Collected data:

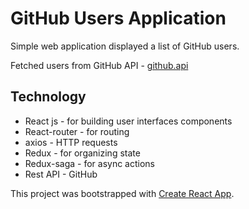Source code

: # GitHub Users Application
Simple web application displayed a list of GitHub users. 

Fetched users from GitHub API - [github.api](https://developer.github.com/v3/)

## Technology
* React js - for building user interfaces components
* React-router - for routing
* axios - HTTP requests
* Redux - for organizing state
* Redux-saga - for async actions
* Rest API - GitHub


This project was bootstrapped with [Create React App](https://github.com/facebook/create-react-app).

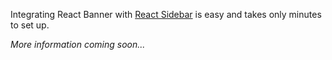 Integrating React Banner with [React Sidebar][1] is easy and takes only minutes to set up.

*More information coming soon...*


[1]: https://github.com/balloob/react-sidebar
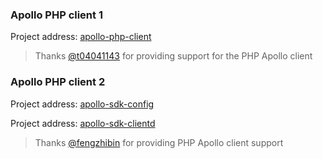 ### Apollo PHP client 1

Project address: [apollo-php-client](https://github.com/multilinguals/apollo-php-client)

> Thanks [@t04041143](https://github.com/t04041143) for providing support for the PHP Apollo client

### Apollo PHP client 2

Project address: [apollo-sdk-config](https://github.com/fengzhibin/apollo-sdk-config)

Project address: [apollo-sdk-clientd](https://github.com/fengzhibin/apollo-sdk-clientd)

> Thanks [@fengzhibin](https://github.com/fengzhibin) for providing PHP Apollo client support
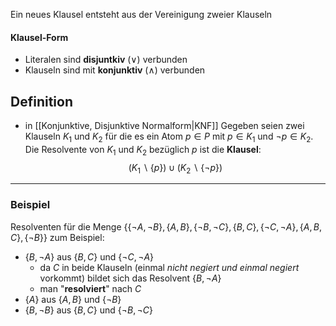 Ein neues Klausel entsteht aus der Vereinigung zweier Klauseln

#### Klausel-Form
- Literalen sind **disjuntkiv** $(\lor)$ verbunden 
- Klauseln sind mit **konjunktiv** $(\land)$ verbunden

## Definition 
- in [[Konjunktive, Disjunktive Normalform|KNF]] 
Gegeben seien zwei Klauseln $K_{1}$ und $K_{2}$ für die es ein Atom $p \in P$ mit $p \in K_{1}$ und $\neg p \in K_{2}$. Die Resolvente von $K_{1}$ und $K_{2}$ bezüglich $p$ ist die **Klausel**:
$$
(K_{1} \backslash \{ p \})\cup(K_{2} \backslash \{ \neg p \})
$$
---

### Beispiel 
Resolventen für die Menge $\{ \{ \neg A, \neg B \},\{ A, B \}, \{ \neg B, \neg C \}, \{  B,  C \}, \{ \neg C, \neg A \}, \{ A,B,C \}, \{ \neg B \}\}$
zum Beispiel:
- $\{ B,\neg A \}$ aus $\{ B,C \} \text{ und  } \{ \neg C, \neg A \}$
	- da $C$ in beide Klauseln (einmal *nicht negiert und einmal negiert* vorkommt) bildet sich das Resolvent $\{ B,\neg A \}$
	- man "**resolviert**" nach $C$
- $\{ A \}$ aus $\{ A,B \} \text{ und } \{ \neg B \}$
- $\{ B, \neg B \}$ aus $\{ B,C \} \text{ und }\{ \neg B, \neg C \}$
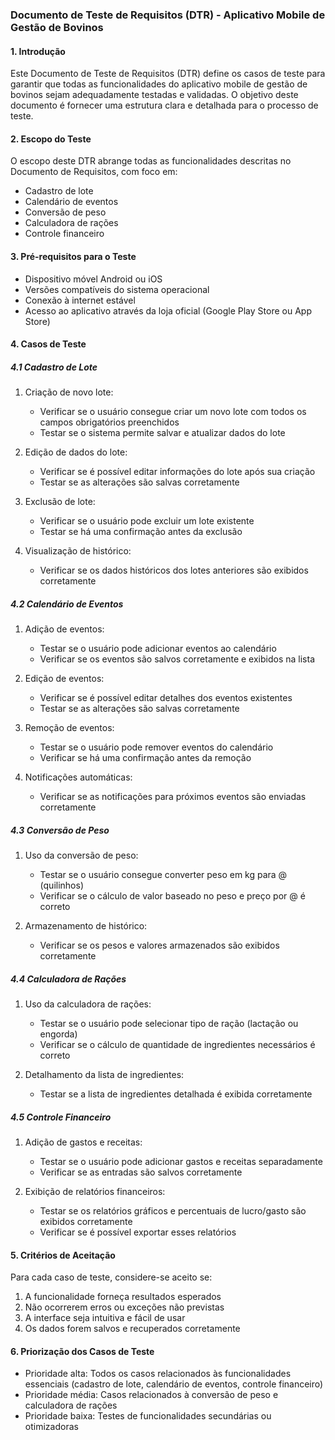### Documento de Teste de Requisitos (DTR) - Aplicativo Mobile de Gestão de Bovinos

#### 1. Introdução

Este Documento de Teste de Requisitos (DTR) define os casos de teste para garantir que todas as funcionalidades do aplicativo mobile de gestão de bovinos sejam adequadamente testadas e validadas. O objetivo deste documento é fornecer uma estrutura clara e detalhada para o processo de teste.

#### 2. Escopo do Teste

O escopo deste DTR abrange todas as funcionalidades descritas no Documento de Requisitos, com foco em:

- Cadastro de lote
- Calendário de eventos
- Conversão de peso
- Calculadora de rações
- Controle financeiro

#### 3. Pré-requisitos para o Teste

- Dispositivo móvel Android ou iOS
- Versões compatíveis do sistema operacional
- Conexão à internet estável
- Acesso ao aplicativo através da loja oficial (Google Play Store ou App Store)

#### 4. Casos de Teste

##### 4.1 Cadastro de Lote

1. Criação de novo lote:
   - Verificar se o usuário consegue criar um novo lote com todos os campos obrigatórios preenchidos
   - Testar se o sistema permite salvar e atualizar dados do lote

2. Edição de dados do lote:
   - Verificar se é possível editar informações do lote após sua criação
   - Testar se as alterações são salvas corretamente

3. Exclusão de lote:
   - Verificar se o usuário pode excluir um lote existente
   - Testar se há uma confirmação antes da exclusão

4. Visualização de histórico:
   - Verificar se os dados históricos dos lotes anteriores são exibidos corretamente

##### 4.2 Calendário de Eventos

1. Adição de eventos:
   - Testar se o usuário pode adicionar eventos ao calendário
   - Verificar se os eventos são salvos corretamente e exibidos na lista

2. Edição de eventos:
   - Verificar se é possível editar detalhes dos eventos existentes
   - Testar se as alterações são salvas corretamente

3. Remoção de eventos:
   - Testar se o usuário pode remover eventos do calendário
   - Verificar se há uma confirmação antes da remoção

4. Notificações automáticas:
   - Verificar se as notificações para próximos eventos são enviadas corretamente

##### 4.3 Conversão de Peso

1. Uso da conversão de peso:
   - Testar se o usuário consegue converter peso em kg para @ (quilinhos)
   - Verificar se o cálculo de valor baseado no peso e preço por @ é correto

2. Armazenamento de histórico:
   - Verificar se os pesos e valores armazenados são exibidos corretamente

##### 4.4 Calculadora de Rações

1. Uso da calculadora de rações:
   - Testar se o usuário pode selecionar tipo de ração (lactação ou engorda)
   - Verificar se o cálculo de quantidade de ingredientes necessários é correto

2. Detalhamento da lista de ingredientes:
   - Testar se a lista de ingredientes detalhada é exibida corretamente

##### 4.5 Controle Financeiro

1. Adição de gastos e receitas:
   - Testar se o usuário pode adicionar gastos e receitas separadamente
   - Verificar se as entradas são salvos corretamente

2. Exibição de relatórios financeiros:
   - Testar se os relatórios gráficos e percentuais de lucro/gasto são exibidos corretamente
   - Verificar se é possível exportar esses relatórios

#### 5. Critérios de Aceitação

Para cada caso de teste, considere-se aceito se:

1. A funcionalidade forneça resultados esperados
2. Não ocorrerem erros ou exceções não previstas
3. A interface seja intuitiva e fácil de usar
4. Os dados forem salvos e recuperados corretamente

#### 6. Priorização dos Casos de Teste

- Prioridade alta: Todos os casos relacionados às funcionalidades essenciais (cadastro de lote, calendário de eventos, controle financeiro)
- Prioridade média: Casos relacionados à conversão de peso e calculadora de rações
- Prioridade baixa: Testes de funcionalidades secundárias ou otimizadoras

# What needs to be done
In your answer, repeat all the entries exactly, but leave out the pictures.

# Written reply
Source code

: # GitHub Users Application
Simple web application displayed a list of GitHub users. 

Fetched users from GitHub API - [github.api](https://developer.github.com/v3/)

## Technology
* React js - for building user interfaces components
* React-router - for routing
* axios - HTTP requests
* Redux - for organizing state
* Redux-saga - for async actions
* Rest API - GitHub


This project was bootstrapped with [Create React App](https://github.com/facebook/create-react-app).

 Integrating React Banner with [React Sidebar][1] is easy and takes only minutes to set up.

*More information coming soon...*


[1]: https://github.com/balloob/react-sidebar
 ### Apollo PHP client 1

Project address: [apollo-php-client](https://github.com/multilinguals/apollo-php-client)

> Thanks [@t04041143](https://github.com/t04041143) for providing support for the PHP Apollo client

### Apollo PHP client 2

Project address: [apollo-sdk-config](https://github.com/fengzhibin/apollo-sdk-config)

Project address: [apollo-sdk-clientd](https://github.com/fengzhibin/apollo-sdk-clientd)

> Thanks [@fengzhibin](https://github.com/fengzhibin) for providing PHP Apollo client support
 Ein neues Klausel entsteht aus der Vereinigung zweier Klauseln

#### Klausel-Form
- Literalen sind **disjuntkiv** $(\lor)$ verbunden 
- Klauseln sind mit **konjunktiv** $(\land)$ verbunden

## Definition 
- in [[Konjunktive, Disjunktive Normalform|KNF]] 
Gegeben seien zwei Klauseln $K_{1}$ und $K_{2}$ für die es ein Atom $p \in P$ mit $p \in K_{1}$ und $\neg p \in K_{2}$. Die Resolvente von $K_{1}$ und $K_{2}$ bezüglich $p$ ist die **Klausel**:
$$
(K_{1} \backslash \{ p \})\cup(K_{2} \backslash \{ \neg p \})
$$
---

### Beispiel 
Resolventen für die Menge $\{ \{ \neg A, \neg B \},\{ A, B \}, \{ \neg B, \neg C \}, \{  B,  C \}, \{ \neg C, \neg A \}, \{ A,B,C \}, \{ \neg B \}\}$
zum Beispiel:
- $\{ B,\neg A \}$ aus $\{ B,C \} \text{ und  } \{ \neg C, \neg A \}$
	- da $C$ in beide Klauseln (einmal *nicht negiert und einmal negiert* vorkommt) bildet sich das Resolvent $\{ B,\neg A \}$
	- man "**resolviert**" nach $C$
- $\{ A \}$ aus $\{ A,B \} \text{ und } \{ \neg B \}$
- $\{ B, \neg B \}$ aus $\{ B,C \} \text{ und }\{ \neg B, \neg C \}$
### Documento de Teste de Requisitos (DTR) - Aplicativo Mobile de Gestão de Bovinos

#### 1. Introdução

Este Documento de Teste de Requisitos (DTR) define os casos de teste para garantir que todas as funcionalidades do aplicativo mobile de gestão de bovinos sejam adequadamente testadas e validadas. O objetivo deste documento é fornecer uma estrutura clara e detalhada para o processo de teste.

#### 2. Escopo do Teste

O escopo deste DTR abrange todas as funcionalidades descritas no Documento de Requisitos, com foco em:

- Cadastro de lote
- Calendário de eventos
- Conversão de peso
- Calculadora de rações
- Controle financeiro

#### 3. Pré-requisitos para o Teste

- Dispositivo móvel Android ou iOS
- Versões compatíveis do sistema operacional
- Conexão à internet estável
- Acesso ao aplicativo através da loja oficial (Google Play Store ou App Store)

#### 4. Casos de Teste

##### 4.1 Cadastro de Lote

1. Criação de novo lote:
   - Verificar se o usuário consegue criar um novo lote com todos os campos obrigatórios preenchidos
   - Testar se o sistema permite salvar e atualizar dados do lote

2. Edição de dados do lote:
   - Verificar se é possível editar informações do lote após sua criação
   - Testar se as alterações são salvas corretamente

3. Exclusão de lote:
   - Verificar se o usuário pode excluir um lote existente
   - Testar se há uma confirmação antes da exclusão

4. Visualização de histórico:
   - Verificar se os dados históricos dos lotes anteriores são exibidos corretamente

##### 4.2 Calendário de Eventos

1. Adição de eventos:
   - Testar se o usuário pode adicionar eventos ao calendário
   - Verificar se os eventos são salvos corretamente e exibidos na lista

2. Edição de eventos:
   - Verificar se é possível editar detalhes dos eventos existentes
   - Testar se as alterações são salvas corretamente

3. Remoção de eventos:
   - Testar se o usuário pode remover eventos do calendário
   - Verificar se há uma confirmação antes da remoção

4. Notificações automáticas:
   - Verificar se as notificações para próximos eventos são enviadas corretamente

##### 4.3 Conversão de Peso

1. Uso da conversão de peso:
   - Testar se o usuário consegue converter peso em kg para @ (quilinhos)
   - Verificar se o cálculo de valor baseado no peso e preço por @ é correto

2. Armazenamento de histórico:
   - Verificar se os pesos e valores armazenados são exibidos corretamente

##### 4.4 Calculadora de Rações

1. Uso da calculadora de rações:
   - Testar se o usuário pode selecionar tipo de ração (lactação ou engorda)
   - Verificar se o cálculo de quantidade de ingredientes necessários é correto

2. Detalhamento da lista de ingredientes:
   - Testar se a lista de ingredientes detalhada é exibida corretamente

##### 4.5 Controle Financeiro

1. Adição de gastos e receitas:
   - Testar se o usuário pode adicionar gastos e receitas separadamente
   - Verificar se as entradas são salvos corretamente

2. Exibição de relatórios financeiros:
   - Testar se os relatórios gráficos e percentuais de lucro/gasto são exibidos corretamente
   - Verificar se é possível exportar esses relatórios

#### 5. Critérios de Aceitação

Para cada caso de teste, considere-se aceito se:

1. A funcionalidade forneça resultados esperados
2. Não ocorrerem erros ou exceções não previstas
3. A interface seja intuitiva e fácil de usar
4. Os dados forem salvos e recuperados corretamente

#### 6. Priorização dos Casos de Teste

- Prioridade alta: Todos os casos relacionados às funcionalidades essenciais (cadastro de lote, calendário de eventos, controle financeiro)
- Prioridade média: Casos relacionados à conversão de peso e calculadora de rações
- Prioridade baixa: Testes de funcionalidades secundárias ou otimizadoras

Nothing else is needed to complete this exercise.